#### PROVIDED MATERIAL:

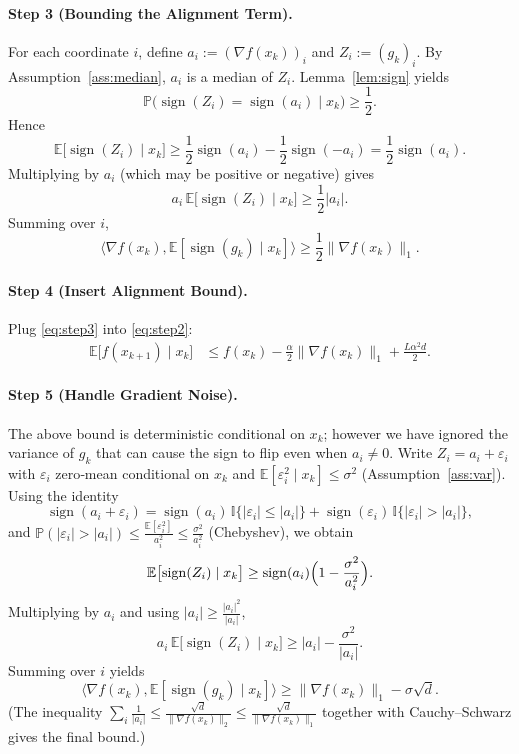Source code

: \documentclass[11pt]{article}
\newcommand{\sign}{\operatorname{sign}}
\newcommand{\E}{\mathbb{E}}
\begin{document}
\paragraph{Step 3 (Bounding the Alignment Term).}
For each coordinate $i$, define $a_i:=(\nabla f(x_k))_i$ and $Z_i:=(g_k)_i$. By Assumption~\ref{ass:median}, $a_i$ is a median of $Z_i$. Lemma~\ref{lem:sign} yields
\[
\mathbb{P}\bigl(\sign(Z_i)=\sign(a_i)\mid x_k\bigr)\ge\frac12 .
\]
Hence
\[
\E\bigl[\sign(Z_i)\mid x_k\bigr]\ge \frac12\sign(a_i)-\frac12\sign(-a_i)=\frac12\sign(a_i).
\]
Multiplying by $a_i$ (which may be positive or negative) gives
\[
a_i\,\E\bigl[\sign(Z_i)\mid x_k\bigr]\ge \frac12|a_i|.
\]
Summing over $i$,
\begin{equation}
\big\langle \nabla f(x_k),\E[\sign(g_k)\mid x_k]\big\rangle
\ge \frac12\|\nabla f(x_k)\|_{1}.
\label{eq:step3}
\end{equation}

\paragraph{Step 4 (Insert Alignment Bound).}
Plug \eqref{eq:step3} into \eqref{eq:step2}:
\begin{align}
\E\!\bigl[f(x_{k+1})\mid x_k\bigr]
&\le f(x_k)-\frac{\alpha}{2}\|\nabla f(x_k)\|_{1}
   +\frac{L\alpha^{2}d}{2}.
\label{eq:step4}
\end{align}

\paragraph{Step 5 (Handle Gradient Noise).}
The above bound is deterministic conditional on $x_k$; however we have ignored the variance of $g_k$ that can cause the sign to flip even when $a_i\neq0$. Write $Z_i = a_i + \varepsilon_i$ with $\varepsilon_i$ zero‑mean conditional on $x_k$ and $\E[\varepsilon_i^{2}\mid x_k]\le\sigma^{2}$ (Assumption~\ref{ass:var}). Using the identity
\[
\sign(a_i+\varepsilon_i)=\sign(a_i)\,\mathbb{I}\{|\varepsilon_i|\le|a_i|\}
      +\sign(\varepsilon_i)\,\mathbb{I}\{|\varepsilon_i|>|a_i|\},
\]
and $\mathbb{P}(|\varepsilon_i|>|a_i|)\le \frac{\E[\varepsilon_i^{2}]}{a_i^{2}}\le\frac{\sigma^{2}}{a_i^{2}}$ (Chebyshev), we obtain
\[
\E\bigl[\sign(Z_i)\mid x_k\bigr]
\ge \sign(a_i)\Bigl(1-\frac{\sigma^{2}}{a_i^{2}}\Bigr).
\]
Multiplying by $a_i$ and using $|a_i|\ge \frac{|a_i|^{2}}{|a_i|}$,
\[
a_i\,\E\bigl[\sign(Z_i)\mid x_k\bigr]
\ge |a_i|-\frac{\sigma^{2}}{|a_i|}.
\]
Summing over $i$ yields
\begin{equation}
\big\langle \nabla f(x_k),\E[\sign(g_k)\mid x_k]\big\rangle
\ge \|\nabla f(x_k)\|_{1}-\sigma\sqrt{d}.
\label{eq:step5}
\end{equation}
(The inequality $\sum_i\frac{1}{|a_i|}\le \frac{\sqrt{d}}{\|\nabla f(x_k)\|_{2}}\le\frac{\sqrt{d}}{\|\nabla f(x_k)\|_{1}}$ together with Cauchy–Schwarz gives the final bound.)
\end{document}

#### WORK TO COMPLETE:
Repeat everything in the entries above word for word, excluding the images.

#### RESPONSE TO THIS TASK:
Source code

: \documentclass[11pt]{article}
\newcommand{\sign}{\operatorname{sign}}
\newcommand{\E}{\mathbb{E}}
\begin{document}
\paragraph{Step 3 (Bounding the Alignment Term).}
For each coordinate $i$, define $a_i:=(\nabla f(x_k))_i$ and $Z_i:=(g_k)_i$. By Assumption~\ref{ass:median}, $a_i$ is a median of $Z_i$. Lemma~\ref{lem:sign} yields
\[
\mathbb{P}\bigl(\sign(Z_i)=\sign(a_i)\mid x_k\bigr)\ge\frac12 .
\]
Hence
\[
\E\bigl[\sign(Z_i)\mid x_k\bigr]\ge \frac12\sign(a_i)-\frac12\sign(-a_i)=\frac12\sign(a_i).
\]
Multiplying by $a_i$ (which may be positive or negative) gives
\[
a_i\,\E\bigl[\sign(Z_i)\mid x_k\bigr]\ge \frac12|a_i|.
\]
Summing over $i$,
\begin{equation}
\big\langle \nabla f(x_k),\E[\sign(g_k)\mid x_k]\big\rangle
\ge \frac12\|\nabla f(x_k)\|_{1}.
\label{eq:step3}
\end{equation}

\paragraph{Step 4 (Insert Alignment Bound).}
Plug \eqref{eq:step3} into \eqref{eq:step2}:
\begin{align}
\E\!\bigl[f(x_{k+1})\mid x_k\bigr]
&\le f(x_k)-\frac{\alpha}{2}\|\nabla f(x_k)\|_{1}
   +\frac{L\alpha^{2}d}{2}.
\label{eq:step4}
\end{align}

\paragraph{Step 5 (Handle Gradient Noise).}
The above bound is deterministic conditional on $x_k$; however we have ignored the variance of $g_k$ that can cause the sign to flip even when $a_i\neq0$. Write $Z_i = a_i + \varepsilon_i$ with $\varepsilon_i$ zero‑mean conditional on $x_k$ and $\E[\varepsilon_i^{2}\mid x_k]\le\sigma^{2}$ (Assumption~\ref{ass:var}). Using the identity
\[
\sign(a_i+\varepsilon_i)=\sign(a_i)\,\mathbb{I}\{|\varepsilon_i|\le|a_i|\}
      +\sign(\varepsilon_i)\,\mathbb{I}\{|\varepsilon_i|>|a_i|\},
\]
and $\mathbb{P}(|\varepsilon_i|>|a_i|)\le \frac{\E[\varepsilon_i^{2}]}{a_i^{2}}\le\frac{\sigma^{2}}{a_i^{2}}$ (Chebyshev), we obtain
\[
\E\bigl[\sign(Z_i)\mid x_k\bigr]
\ge \sign(a_i)\Bigl(1-\frac{\sigma^{2}}{a_i^{2}}\Bigr).
\]
Multiplying by $a_i$ and using $|a_i|\ge \frac{|a_i|^{2}}{|a_i|}$,
\[
a_i\,\E\bigl[\sign(Z_i)\mid x_k\bigr]
\ge |a_i|-\frac{\sigma^{2}}{|a_i|}.
\]
Summing over $i$ yields
\begin{equation}
\big\langle \nabla f(x_k),\E[\sign(g_k)\mid x_k]\big\rangle
\ge \|\nabla f(x_k)\|_{1}-\sigma\sqrt{d}.
\label{eq:step5}
\end{equation}
(The inequality $\sum_i\frac{1}{|a_i|}\le \frac{\sqrt{d}}{\|\nabla f(x_k)\|_{2}}\le\frac{\sqrt{d}}{\|\nabla f(x_k)\|_{1}}$ together with Cauchy–Schwarz gives the final bound.)
\end{document}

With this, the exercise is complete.